Saturday, June 18, 2005

Library materials given to search engines

The Associated Press/SAN FRANCISCO

By MICHAEL LIEDTKE
AP Business Writer

 

http://www.businessweek.com/ap/financialnews/D8AOV0G00.htm?campaign_id=apn_tech_down

A leading library supplier is allowing the Internet's top search engines to index its previously restricted reference material, hoping to open a new online avenue that transports more traffic to local libraries.

About 5,000 public, academic and military libraries nationwide are participating in the pilot program announced Thursday by Thomson Gale, a Farmington Hills, Mich.-based company that provides electronic versions of articles, encyclopedic references and 18th-century books.

Many of those materials have been available for years through the individual Web sites operated by libraries that subscribe to Thomson Gale's data.

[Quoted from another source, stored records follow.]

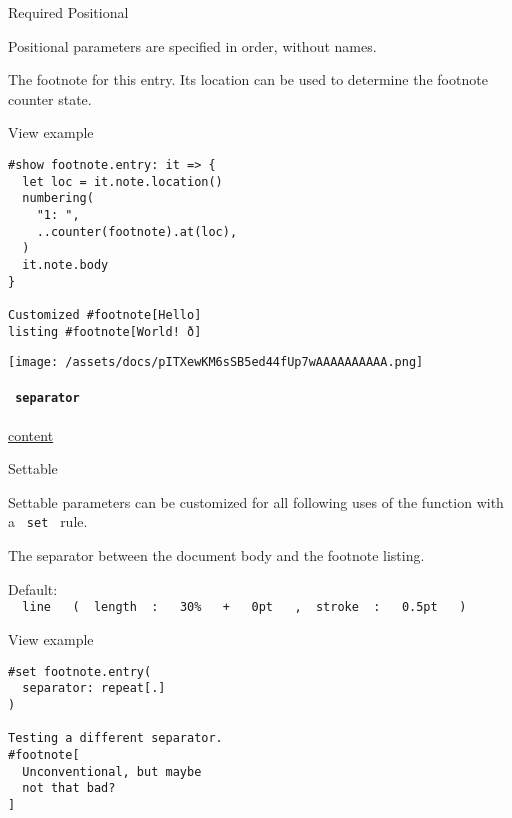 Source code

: {Required} {{ Positional }}

\label{definitions-entry-note-positional-tooltip}
Positional parameters are specified in order, without names.

The footnote for this entry. It\textquotesingle s location can be used
to determine the footnote counter state.


View example

\begin{verbatim}
#show footnote.entry: it => {
  let loc = it.note.location()
  numbering(
    "1: ",
    ..counter(footnote).at(loc),
  )
  it.note.body
}

Customized #footnote[Hello]
listing #footnote[World! ð]
\end{verbatim}

\texttt{[image: /assets/docs/pITXewKM6sSB5ed44fUp7wAAAAAAAAAA.png]}

\paragraph{\texorpdfstring{\texttt{\ separator\ }}{ separator }}\label{definitions-entry-separator}

\href{/docs/reference/foundations/content/}{content}

{{ Settable }}

\label{definitions-entry-separator-settable-tooltip}
Settable parameters can be customized for all following uses of the
function with a \texttt{\ set\ } rule.

The separator between the document body and the footnote listing.

Default:
\texttt{\ }{\texttt{\ line\ }}\texttt{\ }{\texttt{\ (\ }}\texttt{\ length\ }{\texttt{\ :\ }}\texttt{\ }{\texttt{\ 30\%\ }}\texttt{\ }{\texttt{\ +\ }}\texttt{\ }{\texttt{\ 0pt\ }}\texttt{\ }{\texttt{\ ,\ }}\texttt{\ stroke\ }{\texttt{\ :\ }}\texttt{\ }{\texttt{\ 0.5pt\ }}\texttt{\ }{\texttt{\ )\ }}\texttt{\ }


View example

\begin{verbatim}
#set footnote.entry(
  separator: repeat[.]
)

Testing a different separator.
#footnote[
  Unconventional, but maybe
  not that bad?
]
\end{verbatim}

While the information has proven useful to library patrons aware of the online resources, it hasn't been helping the masses who flock to search engines as their first stop for research and education, said Thomson Gale President Gordon Macomber.

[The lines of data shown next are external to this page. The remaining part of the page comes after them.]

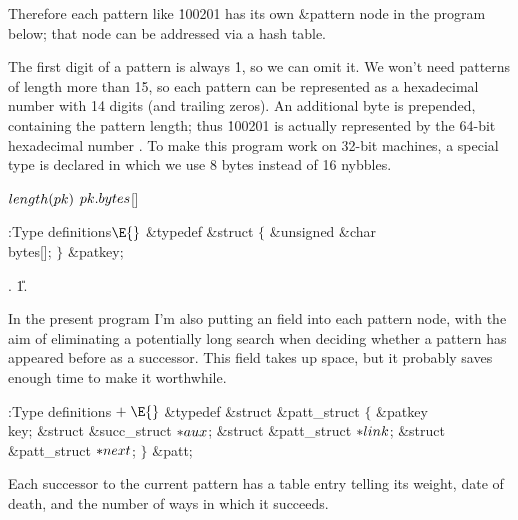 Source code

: Therefore each pattern like \.{100201} has its own \&{pattern} node in the
program below; that node can be addressed via a hash table.

The first digit of a pattern is always \.1, so we can omit it. We won't need
patterns of length more than 15, so each pattern can be represented as
a hexadecimal number with 14 digits (and trailing zeros). An additional
byte is prepended, containing the pattern length;
thus \.{100201} is actually represented by the 64-bit hexadecimal number
. To make this program work on 32-bit machines,
a special type is declared in which we use 8 bytes instead of 16 nybbles.

\Y\B\4\D$\\{length}(\\{pk})$ \5
$\\{pk}.\\{bytes}{}$[]\par
\Y\B\4:Type definitions\X${}\E{}$\6
\&{typedef} \&{struct} ${}\{{}$\1\6
\&{unsigned} \&{char} \\{bytes}[];\2\6
${}\}{}$ \&{patkey};\par
{}.
\U1.\fi

In the present program I'm also putting an 
field into each pattern
node, with the aim of eliminating a potentially long search when deciding
whether a pattern has appeared before as a successor. This field takes
up space, but it probably saves enough time to make it worthwhile.

\Y\B\4:Type definitions\X${}\mathrel+\E{}$\6
\&{typedef} \&{struct} \&{patt\_struct} ${}\{{}$\1\6
\&{patkey} \\{key};\6
\&{struct} \&{succ\_struct} ${}{*}\\{aux}{}$;%
\6
\&{struct} \&{patt\_struct} ${}{*}\\{link}{}$;\6
\&{struct} \&{patt\_struct} ${}{*}\\{next}{}$;\2\6
${}\}{}$ \&{patt};\par
\fi

Each successor to the current pattern
has a table entry telling its weight, date of death,
and the number of ways in which it succeeds.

"There are millions of Americans who are entitled to have access to this high-quality information, but have no earthly idea how to get to it," Macomber said. "We think this (project) will help liberate the information."

To make its library services more accessible, Thomson Gale is permitting the Internet's most popular search engines, including industry leaders Google Inc. and Yahoo Inc., to include the material in their search indexes for the first time.

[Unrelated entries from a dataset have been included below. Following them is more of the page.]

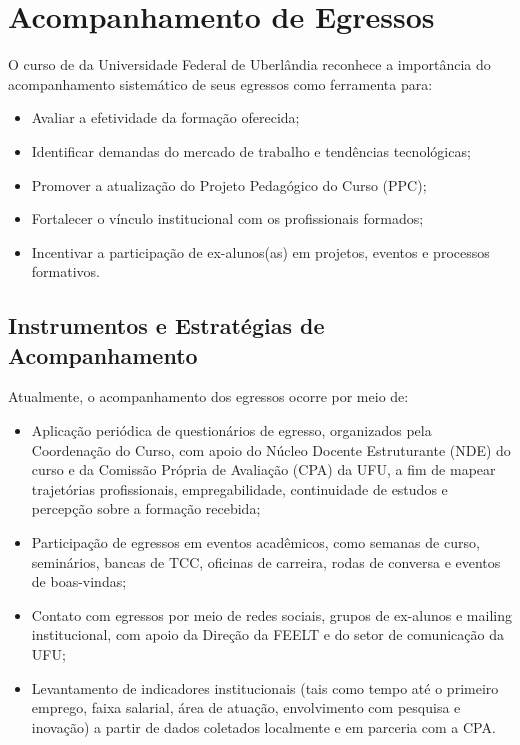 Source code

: \chapter{Acompanhamento de Egressos}

O curso de \nomecursonovo da Universidade Federal de Uberlândia reconhece a importância do acompanhamento sistemático de seus egressos como ferramenta para:

\begin{itemize}
    \item Avaliar a efetividade da formação oferecida;
    \item Identificar demandas do mercado de trabalho e tendências tecnológicas;
    \item Promover a atualização do Projeto Pedagógico do Curso (PPC);
    \item Fortalecer o vínculo institucional com os profissionais formados;
    \item Incentivar a participação de ex-alunos(as) em projetos, eventos e processos formativos.
\end{itemize}

\section{Instrumentos e Estratégias de Acompanhamento}

Atualmente, o acompanhamento dos egressos ocorre por meio de:

\begin{itemize}
    \item Aplicação periódica de questionários de egresso, organizados pela Coordenação do Curso, com apoio do Núcleo Docente Estruturante (NDE) do curso e da Comissão Própria de Avaliação (CPA) da UFU, a fim de mapear trajetórias profissionais, empregabilidade, continuidade de estudos e percepção sobre a formação recebida;
    \item Participação de egressos em eventos acadêmicos, como semanas de curso, seminários, bancas de TCC, oficinas de carreira, rodas de conversa e eventos de boas-vindas;
    \item Contato com egressos por meio de redes sociais, grupos de ex-alunos e mailing institucional, com apoio da Direção da FEELT e do setor de comunicação da UFU;
    \item Levantamento de indicadores institucionais (tais como tempo até o primeiro emprego, faixa salarial, área de atuação, envolvimento com pesquisa e inovação) a partir de dados coletados localmente e em parceria com a CPA.
\end{itemize}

The search engines began scanning the Thomson Gale data Thursday, but it could be awhile before the material starts to emerge in search results.

Both Google and Yahoo have been eager to include more library resources in their search indexes.

Mountain View-based Google last year launched an ambitious project to scan millions of books into its index, raising copyright objections from some publishers. Meanwhile, Sunnyvale-based Yahoo has been working with the Library of Congress to scan previously inaccessible documents.

Not everyone will be able to view the Thomson Gale material when it turns up in a search result. Reading the full text requires membership in one of the participating libraries. That requirement threatens to frustrate search engine users whose local libraries either don't subscribe to Thomson Gale data or aren't participating in the pilot project. Thomson Gale plans to keep increasing the number of libraries as the test progresses.

Search engine indexes contain billions of Web pages, meaning the library results will be mixed in with a jumble of commercial sites. For those that want to confine their searches to library material, Thomson Gale is running a specialty site, www.accessmylibrary.com, to process requests.

Thomson Gale's cooperation with search engines could be a boon to libraries, said Clara Bohrer, president of the Public Library Association.

"It's a real positive step," Bohrer said. "Most libraries just haven't been able to get the word out about all the wonderful resources that they have online. Hopefully, people will start finding more information through these searches and say, 'Gee, maybe I better go check out my local library's Web site and to see what else I can find there.' "

Libraries that don't subscribe to Thomson Gale's services -- either because they can't afford it or don't think their members would use the material -- might feel shortchanged, Bohrer said.

Thomson Gale is owned by Thomson Corp., a Toronto-based company that earned $1 billion last year on revenue of $8.1 billion.